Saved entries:
################

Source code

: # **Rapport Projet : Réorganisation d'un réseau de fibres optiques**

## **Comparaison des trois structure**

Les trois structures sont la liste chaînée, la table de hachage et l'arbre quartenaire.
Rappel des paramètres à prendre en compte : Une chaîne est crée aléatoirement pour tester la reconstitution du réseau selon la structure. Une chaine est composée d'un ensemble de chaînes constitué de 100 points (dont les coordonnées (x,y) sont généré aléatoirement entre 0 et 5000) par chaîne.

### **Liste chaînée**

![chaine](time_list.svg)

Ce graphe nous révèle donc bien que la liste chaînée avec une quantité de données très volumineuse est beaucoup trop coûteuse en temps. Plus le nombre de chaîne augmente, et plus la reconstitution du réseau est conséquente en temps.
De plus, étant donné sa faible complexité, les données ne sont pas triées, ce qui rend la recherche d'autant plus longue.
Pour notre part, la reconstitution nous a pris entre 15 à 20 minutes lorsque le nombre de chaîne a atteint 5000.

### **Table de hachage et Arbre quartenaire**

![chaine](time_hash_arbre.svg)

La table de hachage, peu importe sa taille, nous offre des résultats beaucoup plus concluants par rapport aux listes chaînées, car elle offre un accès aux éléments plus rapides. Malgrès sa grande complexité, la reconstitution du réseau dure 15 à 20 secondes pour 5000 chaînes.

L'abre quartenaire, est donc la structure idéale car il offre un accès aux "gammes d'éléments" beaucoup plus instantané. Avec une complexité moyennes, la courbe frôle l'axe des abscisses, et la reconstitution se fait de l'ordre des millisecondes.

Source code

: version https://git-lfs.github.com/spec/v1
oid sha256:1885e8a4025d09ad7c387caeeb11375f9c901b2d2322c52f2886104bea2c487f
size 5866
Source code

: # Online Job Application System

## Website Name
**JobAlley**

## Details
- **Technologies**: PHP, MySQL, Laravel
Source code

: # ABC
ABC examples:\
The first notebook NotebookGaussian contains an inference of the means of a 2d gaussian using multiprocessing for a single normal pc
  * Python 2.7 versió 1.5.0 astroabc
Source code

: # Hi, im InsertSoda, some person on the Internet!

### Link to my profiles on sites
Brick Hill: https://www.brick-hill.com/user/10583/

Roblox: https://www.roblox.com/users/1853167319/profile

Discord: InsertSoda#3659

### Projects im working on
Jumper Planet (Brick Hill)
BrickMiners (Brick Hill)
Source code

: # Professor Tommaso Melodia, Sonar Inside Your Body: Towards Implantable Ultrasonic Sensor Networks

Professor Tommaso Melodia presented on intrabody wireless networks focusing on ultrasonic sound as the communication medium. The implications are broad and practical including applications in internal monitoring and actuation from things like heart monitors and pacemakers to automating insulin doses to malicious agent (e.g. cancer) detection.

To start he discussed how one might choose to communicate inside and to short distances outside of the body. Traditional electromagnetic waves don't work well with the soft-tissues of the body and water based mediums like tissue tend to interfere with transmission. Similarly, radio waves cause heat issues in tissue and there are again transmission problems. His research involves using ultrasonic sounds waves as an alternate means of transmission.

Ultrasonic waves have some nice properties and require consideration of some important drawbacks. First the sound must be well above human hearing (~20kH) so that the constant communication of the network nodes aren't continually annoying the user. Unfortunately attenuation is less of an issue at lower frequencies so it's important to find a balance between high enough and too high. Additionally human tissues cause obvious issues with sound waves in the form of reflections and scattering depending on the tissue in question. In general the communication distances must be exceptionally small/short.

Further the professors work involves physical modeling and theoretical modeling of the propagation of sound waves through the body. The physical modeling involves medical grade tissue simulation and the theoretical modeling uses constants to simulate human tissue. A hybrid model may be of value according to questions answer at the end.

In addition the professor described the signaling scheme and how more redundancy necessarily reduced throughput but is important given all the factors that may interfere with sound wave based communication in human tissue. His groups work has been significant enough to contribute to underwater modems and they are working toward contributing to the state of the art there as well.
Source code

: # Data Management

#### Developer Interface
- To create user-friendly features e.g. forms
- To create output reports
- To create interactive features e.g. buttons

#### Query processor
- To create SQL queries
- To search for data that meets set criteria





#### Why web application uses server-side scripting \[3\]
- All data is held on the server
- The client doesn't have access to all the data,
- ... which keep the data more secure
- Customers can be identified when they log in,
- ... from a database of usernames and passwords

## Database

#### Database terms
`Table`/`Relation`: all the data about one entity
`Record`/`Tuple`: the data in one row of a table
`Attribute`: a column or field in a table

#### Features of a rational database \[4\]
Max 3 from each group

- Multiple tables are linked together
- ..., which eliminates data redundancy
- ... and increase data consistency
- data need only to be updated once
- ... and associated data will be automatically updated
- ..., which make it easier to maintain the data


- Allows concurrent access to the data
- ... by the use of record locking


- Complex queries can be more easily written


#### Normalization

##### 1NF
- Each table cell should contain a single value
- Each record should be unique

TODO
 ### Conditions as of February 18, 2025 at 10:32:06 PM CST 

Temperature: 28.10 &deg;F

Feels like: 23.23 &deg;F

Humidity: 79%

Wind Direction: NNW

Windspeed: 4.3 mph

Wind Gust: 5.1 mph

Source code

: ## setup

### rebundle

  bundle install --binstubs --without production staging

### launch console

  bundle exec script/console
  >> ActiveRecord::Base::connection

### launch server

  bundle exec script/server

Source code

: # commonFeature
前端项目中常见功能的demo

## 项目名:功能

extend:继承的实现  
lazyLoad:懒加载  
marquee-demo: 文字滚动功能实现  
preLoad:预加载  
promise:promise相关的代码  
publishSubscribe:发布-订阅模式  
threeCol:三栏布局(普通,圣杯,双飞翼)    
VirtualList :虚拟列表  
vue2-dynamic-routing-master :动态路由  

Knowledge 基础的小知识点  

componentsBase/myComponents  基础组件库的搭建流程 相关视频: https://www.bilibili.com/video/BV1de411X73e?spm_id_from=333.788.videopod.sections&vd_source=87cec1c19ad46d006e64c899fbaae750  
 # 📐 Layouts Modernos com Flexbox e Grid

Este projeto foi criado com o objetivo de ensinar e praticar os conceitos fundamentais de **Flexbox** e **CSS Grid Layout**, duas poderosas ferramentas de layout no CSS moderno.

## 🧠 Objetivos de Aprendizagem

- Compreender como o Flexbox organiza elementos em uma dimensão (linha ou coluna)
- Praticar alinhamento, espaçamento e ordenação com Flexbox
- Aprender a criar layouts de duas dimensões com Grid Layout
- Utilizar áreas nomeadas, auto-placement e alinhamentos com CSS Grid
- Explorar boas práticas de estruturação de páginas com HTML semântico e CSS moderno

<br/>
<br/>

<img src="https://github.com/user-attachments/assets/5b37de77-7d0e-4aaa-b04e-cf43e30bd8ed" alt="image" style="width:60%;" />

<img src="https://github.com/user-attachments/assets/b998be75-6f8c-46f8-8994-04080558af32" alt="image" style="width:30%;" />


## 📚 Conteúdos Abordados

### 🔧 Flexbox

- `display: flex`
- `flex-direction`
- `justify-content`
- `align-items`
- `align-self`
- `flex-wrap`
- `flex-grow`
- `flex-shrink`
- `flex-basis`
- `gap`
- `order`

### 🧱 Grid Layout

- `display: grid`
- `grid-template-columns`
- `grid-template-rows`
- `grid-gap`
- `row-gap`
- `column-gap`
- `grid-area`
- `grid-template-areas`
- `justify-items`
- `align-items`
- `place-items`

################

# EXERCISE AIM
Check each line above for the string "duas" and copy the ones that have it.

# THE ANSWER
Este projeto foi criado com o objetivo de ensinar e praticar os conceitos fundamentais de **Flexbox** e **CSS Grid Layout**, duas poderosas ferramentas de layout no CSS moderno.
- Aprender a criar layouts de duas dimensões com Grid Layout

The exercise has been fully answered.